Are you sure it's y x' R2 B'?
I can't see a square formed when I do those moves.
Maybe it's y' x' R2 B'? (A Yellow-Blue-Red square is formed.)

My solution:


Spoiler



y' x' R2 B'

U R2 U' F R' M' U' F2 U F' (R) (11 or 10)


----------



## 5BLD (Sep 24, 2012)

already1329 said:


> Are you sure it's y x' R2 B'?
> I can't see a square formed when I do those moves.
> Maybe it's y' x' R2 B'? (A Yellow-Blue-Red square is formed.)
> 
> ...


yup. you are absolutely right.


----------



## already1329 (Sep 24, 2012)

Spoiler



F2 U R2 F' M U' M2 r2 F (R2) (10 or 9 moves)


----------



## 5BLD (Sep 24, 2012)

that i count as 10, i did something similar


----------



## arcio1 (Sep 24, 2012)

Spoiler



U2 R' U' R2 U2 F' U r U r'


10 moves


----------



## CHJ (Sep 24, 2012)

5BLD said:


> that i count as 10, i did something similar



Since i used a different square, does that mean i used less moves?


----------



## already1329 (Sep 24, 2012)

CHJ said:


> Since i used a different square, does that mean i used less moves?



My solution was 12 moves including the first square.


----------



## Kirjava (Sep 24, 2012)

Cubenovice said:


> Why call it ZZ style? Isn't building this square just as much Roux as it is ZZ?



Sure. I called it ZZ style as the majority of cubers use CFOP, and that is a key difference in the F2L style of ZZ compared to CFOP. Was calling it that for clarity.



5BLD said:


> Read the post above yours again... do you get what I am trying to say? It's about ensuring you're at least not guaranteed not optimal. You can leave it floating if you want but thats not the point...



I wasn't replying to your post. I was making a comment in general. 



5BLD said:


> If it makes you feel better whatever, I don't care as long as counting my way it is under 10 moves. You can still leave out the last move if it matters so much.



Calm down baby, our relationship can't blossom if you're always jumping to conclusions like this </3.


----------



## CHJ (Sep 24, 2012)

already1329 said:


> My solution was 12 moves including the first square.

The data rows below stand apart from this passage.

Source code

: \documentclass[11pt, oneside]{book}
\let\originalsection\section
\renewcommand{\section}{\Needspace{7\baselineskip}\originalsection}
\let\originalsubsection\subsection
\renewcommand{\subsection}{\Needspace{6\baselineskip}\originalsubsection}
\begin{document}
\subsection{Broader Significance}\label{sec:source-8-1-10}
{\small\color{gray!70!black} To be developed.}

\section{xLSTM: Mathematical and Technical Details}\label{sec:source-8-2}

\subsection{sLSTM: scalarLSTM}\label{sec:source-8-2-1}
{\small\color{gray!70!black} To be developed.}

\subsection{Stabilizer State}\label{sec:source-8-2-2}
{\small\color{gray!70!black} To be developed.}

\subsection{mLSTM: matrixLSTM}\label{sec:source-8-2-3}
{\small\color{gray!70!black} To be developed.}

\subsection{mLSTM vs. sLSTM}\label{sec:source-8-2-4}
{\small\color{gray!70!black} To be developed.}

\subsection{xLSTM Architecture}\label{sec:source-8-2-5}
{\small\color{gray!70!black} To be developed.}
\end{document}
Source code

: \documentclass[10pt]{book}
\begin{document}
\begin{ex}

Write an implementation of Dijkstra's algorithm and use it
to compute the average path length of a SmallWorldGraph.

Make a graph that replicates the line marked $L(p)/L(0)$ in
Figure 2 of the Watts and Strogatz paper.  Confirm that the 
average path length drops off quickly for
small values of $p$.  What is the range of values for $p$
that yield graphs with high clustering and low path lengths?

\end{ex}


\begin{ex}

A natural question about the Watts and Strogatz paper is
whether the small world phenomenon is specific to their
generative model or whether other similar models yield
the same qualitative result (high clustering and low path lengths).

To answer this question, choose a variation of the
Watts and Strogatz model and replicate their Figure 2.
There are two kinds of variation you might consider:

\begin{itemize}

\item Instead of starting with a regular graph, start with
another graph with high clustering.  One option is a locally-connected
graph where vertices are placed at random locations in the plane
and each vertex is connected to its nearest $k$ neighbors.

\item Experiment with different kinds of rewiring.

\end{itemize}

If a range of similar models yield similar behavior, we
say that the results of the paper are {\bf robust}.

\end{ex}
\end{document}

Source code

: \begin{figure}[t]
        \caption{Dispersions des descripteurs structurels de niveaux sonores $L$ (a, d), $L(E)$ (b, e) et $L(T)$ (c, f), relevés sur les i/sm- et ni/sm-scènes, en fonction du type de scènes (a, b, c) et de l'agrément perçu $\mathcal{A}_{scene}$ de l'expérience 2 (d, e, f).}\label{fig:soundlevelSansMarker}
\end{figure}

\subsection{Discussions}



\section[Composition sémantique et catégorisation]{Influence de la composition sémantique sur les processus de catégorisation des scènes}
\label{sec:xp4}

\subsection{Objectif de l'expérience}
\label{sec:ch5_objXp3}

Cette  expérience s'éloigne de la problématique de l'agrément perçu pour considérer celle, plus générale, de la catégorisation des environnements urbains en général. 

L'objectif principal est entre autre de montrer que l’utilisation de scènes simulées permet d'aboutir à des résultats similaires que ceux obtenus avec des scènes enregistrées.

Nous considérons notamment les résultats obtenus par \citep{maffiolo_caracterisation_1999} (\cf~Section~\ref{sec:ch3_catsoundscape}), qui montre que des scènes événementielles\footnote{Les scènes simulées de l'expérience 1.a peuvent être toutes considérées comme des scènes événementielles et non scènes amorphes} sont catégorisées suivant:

14 then, i hate being a roux nub


----------



## Cubenovice (Sep 24, 2012)

7 for block + square



Spoiler



y x' R2 B'
F' U F R2 F' U' F2 - 7

U' M2 U' R' M' F' R U M2 leaves 3C 3E for a 33HTM final result


----------



## pijok (Sep 24, 2012)

F2 U' R' U' R U' R2 U' F' 9 (9)


----------



## 5BLD (Sep 24, 2012)

Cubenovice said:


> 7 for block + square
> 
> 
> 
> ...



I had that start. But technically you can't because I said rest of FB and first square of SB. But I don't care. Awesome solution.




pijok said:


> F2 U' R' U' R U' R2 U' F' 9 (9)



elegent indeed. found by trial and error? if not how did you find it?


----------



## Kirjava (Sep 24, 2012)

F2 U2 R' U' R2 U2 F'


----------



## 5BLD (Sep 24, 2012)

Nice kir i like how it works. Tho y u no tel me haoufiend. </3

scramble: R' L' B U F' D L U2 B' U' F2 R' D2 L2 D2 R' F2 L' D2 L D2 
U'M2y'


----------



## pijok (Sep 24, 2012)

5BLD said:


> elegent indeed. found by trial and error? if not how did you find it?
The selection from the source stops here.